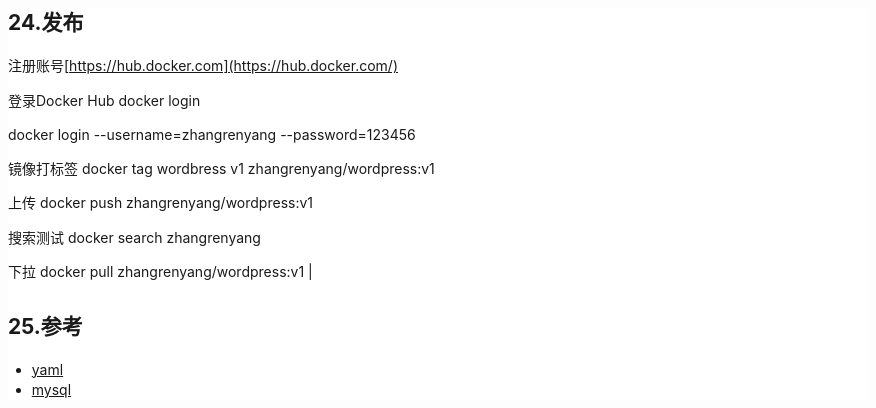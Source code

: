 ## 24.发布
注册账号[https://hub.docker.com](https://hub.docker.com/)

登录Docker Hub docker login

docker login --username=zhangrenyang --password=123456

镜像打标签 docker tag wordbress v1 zhangrenyang/wordpress:v1 

上传 docker push zhangrenyang/wordpress:v1

搜索测试 docker search zhangrenyang

下拉 docker pull zhangrenyang/wordpress:v1 |

## 25.参考
- [yaml](http://www.ruanyifeng.com/blog/2016/07/yaml.html)
- [mysql](https://www.npmjs.com/package/mysql)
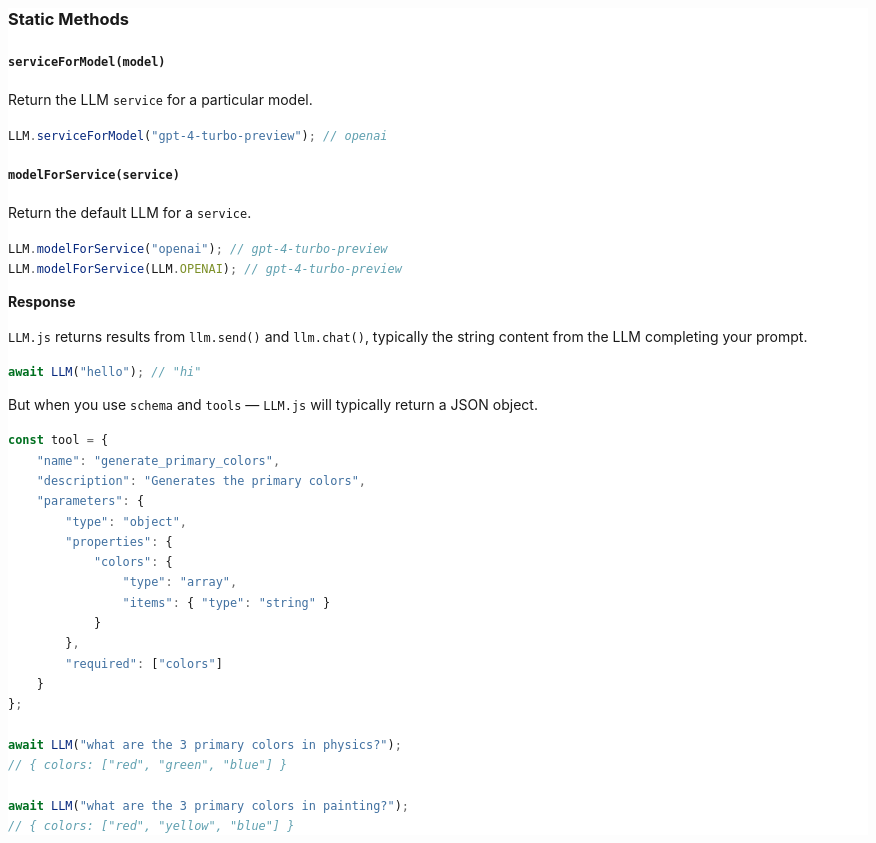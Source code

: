 

### Static Methods

<div class="compressed-group">

#### `serviceForModel(model)`

Return the LLM `service` for a particular model.

```javascript
LLM.serviceForModel("gpt-4-turbo-preview"); // openai
```

#### `modelForService(service)`

Return the default LLM for a `service`.

```javascript
LLM.modelForService("openai"); // gpt-4-turbo-preview
LLM.modelForService(LLM.OPENAI); // gpt-4-turbo-preview
```
</div>


**Response**

`LLM.js` returns results from `llm.send()` and `llm.chat()`, typically the string content from the LLM completing your prompt.

```javascript
await LLM("hello"); // "hi"
```

But when you use `schema` and `tools` — `LLM.js` will typically return a JSON object.

```javascript
const tool = {
    "name": "generate_primary_colors",
    "description": "Generates the primary colors",
    "parameters": {
        "type": "object",
        "properties": {
            "colors": {
                "type": "array",
                "items": { "type": "string" }
            }
        },
        "required": ["colors"]
    }
};

await LLM("what are the 3 primary colors in physics?");
// { colors: ["red", "green", "blue"] }

await LLM("what are the 3 primary colors in painting?");
// { colors: ["red", "yellow", "blue"] }
```
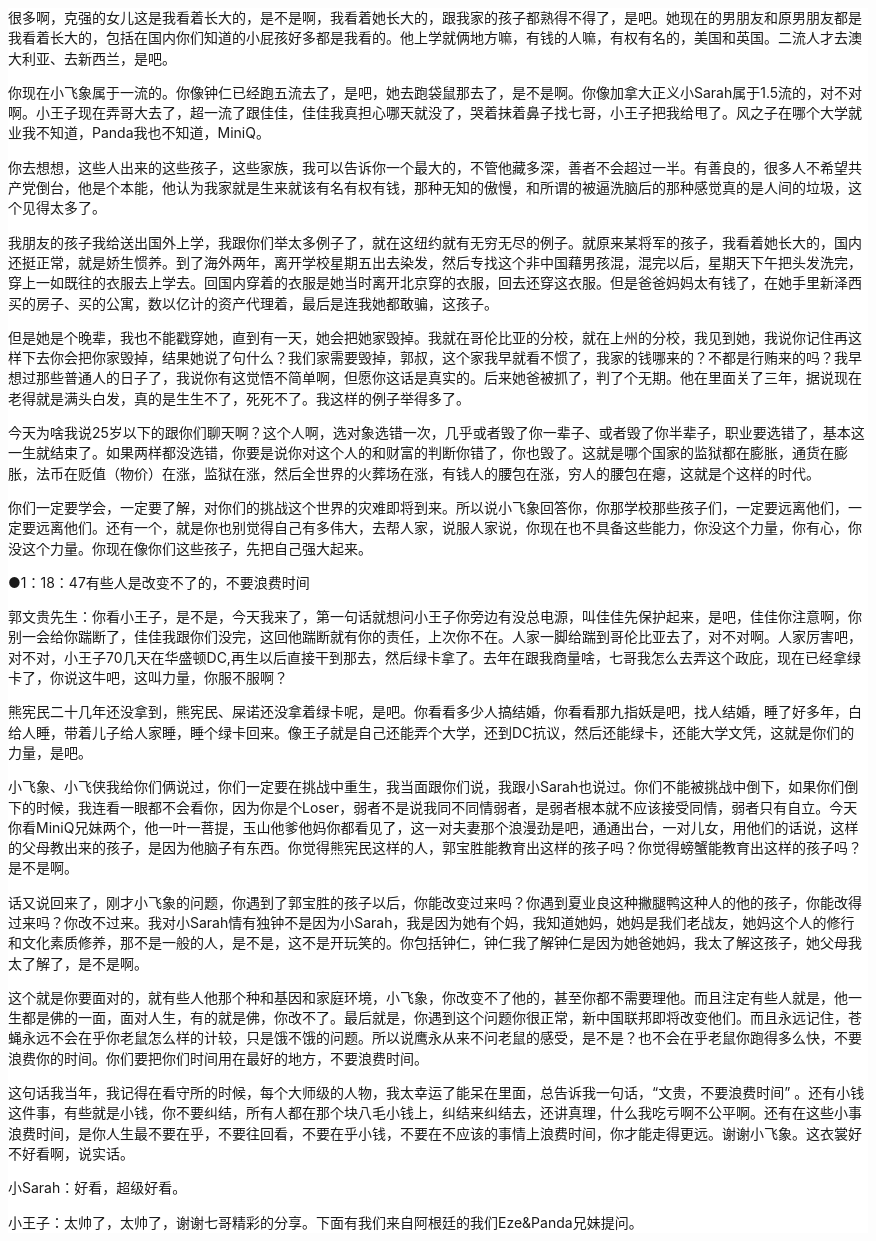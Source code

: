 
很多啊，克强的女儿这是我看着长大的，是不是啊，我看着她长大的，跟我家的孩子都熟得不得了，是吧。她现在的男朋友和原男朋友都是我看着长大的，包括在国内你们知道的小屁孩好多都是我看的。他上学就俩地方嘛，有钱的人嘛，有权有名的，美国和英国。二流人才去澳大利亚、去新西兰，是吧。


你现在小飞象属于一流的。你像钟仁已经跑五流去了，是吧，她去跑袋鼠那去了，是不是啊。你像加拿大正义小Sarah属于1.5流的，对不对啊。小王子现在弄哥大去了，超一流了跟佳佳，佳佳我真担心哪天就没了，哭着抹着鼻子找七哥，小王子把我给甩了。风之子在哪个大学就业我不知道，Panda我也不知道，MiniQ。


你去想想，这些人出来的这些孩子，这些家族，我可以告诉你一个最大的，不管他藏多深，善者不会超过一半。有善良的，很多人不希望共产党倒台，他是个本能，他认为我家就是生来就该有名有权有钱，那种无知的傲慢，和所谓的被逼洗脑后的那种感觉真的是人间的垃圾，这个见得太多了。


我朋友的孩子我给送出国外上学，我跟你们举太多例子了，就在这纽约就有无穷无尽的例子。就原来某将军的孩子，我看着她长大的，国内还挺正常，就是娇生惯养。到了海外两年，离开学校星期五出去染发，然后专找这个非中国藉男孩混，混完以后，星期天下午把头发洗完，穿上一如既往的衣服去上学去。回国内穿着的衣服是她当时离开北京穿的衣服，回去还穿这衣服。但是爸爸妈妈太有钱了，在她手里新泽西买的房子、买的公寓，数以亿计的资产代理着，最后是连我她都敢骗，这孩子。


但是她是个晚辈，我也不能戳穿她，直到有一天，她会把她家毁掉。我就在哥伦比亚的分校，就在上州的分校，我见到她，我说你记住再这样下去你会把你家毁掉，结果她说了句什么？我们家需要毁掉，郭叔，这个家我早就看不惯了，我家的钱哪来的？不都是行贿来的吗？我早想过那些普通人的日子了，我说你有这觉悟不简单啊，但愿你这话是真实的。后来她爸被抓了，判了个无期。他在里面关了三年，据说现在老得就是满头白发，真的是生生不了，死死不了。我这样的例子举得多了。


今天为啥我说25岁以下的跟你们聊天啊？这个人啊，选对象选错一次，几乎或者毁了你一辈子、或者毁了你半辈子，职业要选错了，基本这一生就结束了。如果两样都没选错，你要是说你对这个人的和财富的判断你错了，你也毁了。这就是哪个国家的监狱都在膨胀，通货在膨胀，法币在贬值（物价）在涨，监狱在涨，然后全世界的火葬场在涨，有钱人的腰包在涨，穷人的腰包在瘪，这就是个这样的时代。


你们一定要学会，一定要了解，对你们的挑战这个世界的灾难即将到来。所以说小飞象回答你，你那学校那些孩子们，一定要远离他们，一定要远离他们。还有一个，就是你也别觉得自己有多伟大，去帮人家，说服人家说，你现在也不具备这些能力，你没这个力量，你有心，你没这个力量。你现在像你们这些孩子，先把自己强大起来。


●1：18：47有些人是改变不了的，不要浪费时间


郭文贵先生：你看小王子，是不是，今天我来了，第一句话就想问小王子你旁边有没总电源，叫佳佳先保护起来，是吧，佳佳你注意啊，你别一会给你踹断了，佳佳我跟你们没完，这回他踹断就有你的责任，上次你不在。人家一脚给踹到哥伦比亚去了，对不对啊。人家厉害吧，对不对，小王子70几天在华盛顿DC,再生以后直接干到那去，然后绿卡拿了。去年在跟我商量啥，七哥我怎么去弄这个政庇，现在已经拿绿卡了，你说这牛吧，这叫力量，你服不服啊？


熊宪民二十几年还没拿到，熊宪民、屎诺还没拿着绿卡呢，是吧。你看看多少人搞结婚，你看看那九指妖是吧，找人结婚，睡了好多年，白给人睡，带着儿子给人家睡，睡个绿卡回来。像王子就是自己还能弄个大学，还到DC抗议，然后还能绿卡，还能大学文凭，这就是你们的力量，是吧。


小飞象、小飞侠我给你们俩说过，你们一定要在挑战中重生，我当面跟你们说，我跟小Sarah也说过。你们不能被挑战中倒下，如果你们倒下的时候，我连看一眼都不会看你，因为你是个Loser，弱者不是说我同不同情弱者，是弱者根本就不应该接受同情，弱者只有自立。今天你看MiniQ兄妹两个，他一叶一菩提，玉山他爹他妈你都看见了，这一对夫妻那个浪漫劲是吧，通通出台，一对儿女，用他们的话说，这样的父母教出来的孩子，是因为他脑子有东西。你觉得熊宪民这样的人，郭宝胜能教育出这样的孩子吗？你觉得螃蟹能教育出这样的孩子吗？是不是啊。


话又说回来了，刚才小飞象的问题，你遇到了郭宝胜的孩子以后，你能改变过来吗？你遇到夏业良这种撇腿鸭这种人的他的孩子，你能改得过来吗？你改不过来。我对小Sarah情有独钟不是因为小Sarah，我是因为她有个妈，我知道她妈，她妈是我们老战友，她妈这个人的修行和文化素质修养，那不是一般的人，是不是，这不是开玩笑的。你包括钟仁，钟仁我了解钟仁是因为她爸她妈，我太了解这孩子，她父母我太了解了，是不是啊。


这个就是你要面对的，就有些人他那个种和基因和家庭环境，小飞象，你改变不了他的，甚至你都不需要理他。而且注定有些人就是，他一生都是佛的一面，面对人生，有的就是佛，你改不了。最后就是，你遇到这个问题你很正常，新中国联邦即将改变他们。而且永远记住，苍蝇永远不会在乎你老鼠怎么样的计较，只是饿不饿的问题。所以说鹰永从来不问老鼠的感受，是不是？也不会在乎老鼠你跑得多么快，不要浪费你的时间。你们要把你们时间用在最好的地方，不要浪费时间。


这句话我当年，我记得在看守所的时候，每个大师级的人物，我太幸运了能呆在里面，总告诉我一句话，“文贵，不要浪费时间” 。还有小钱这件事，有些就是小钱，你不要纠结，所有人都在那个块八毛小钱上，纠结来纠结去，还讲真理，什么我吃亏啊不公平啊。还有在这些小事浪费时间，是你人生最不要在乎，不要往回看，不要在乎小钱，不要在不应该的事情上浪费时间，你才能走得更远。谢谢小飞象。这衣裳好不好看啊，说实话。


小Sarah：好看，超级好看。


小王子：太帅了，太帅了，谢谢七哥精彩的分享。下面有我们来自阿根廷的我们Eze&amp;Panda兄妹提问。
::::
#### [What this task involves]
Only the lines containing the word "await" should be returned from the data above.

#### [Task response]
await LLM("hello"); // "hi"
await LLM("what are the 3 primary colors in physics?");
await LLM("what are the 3 primary colors in painting?");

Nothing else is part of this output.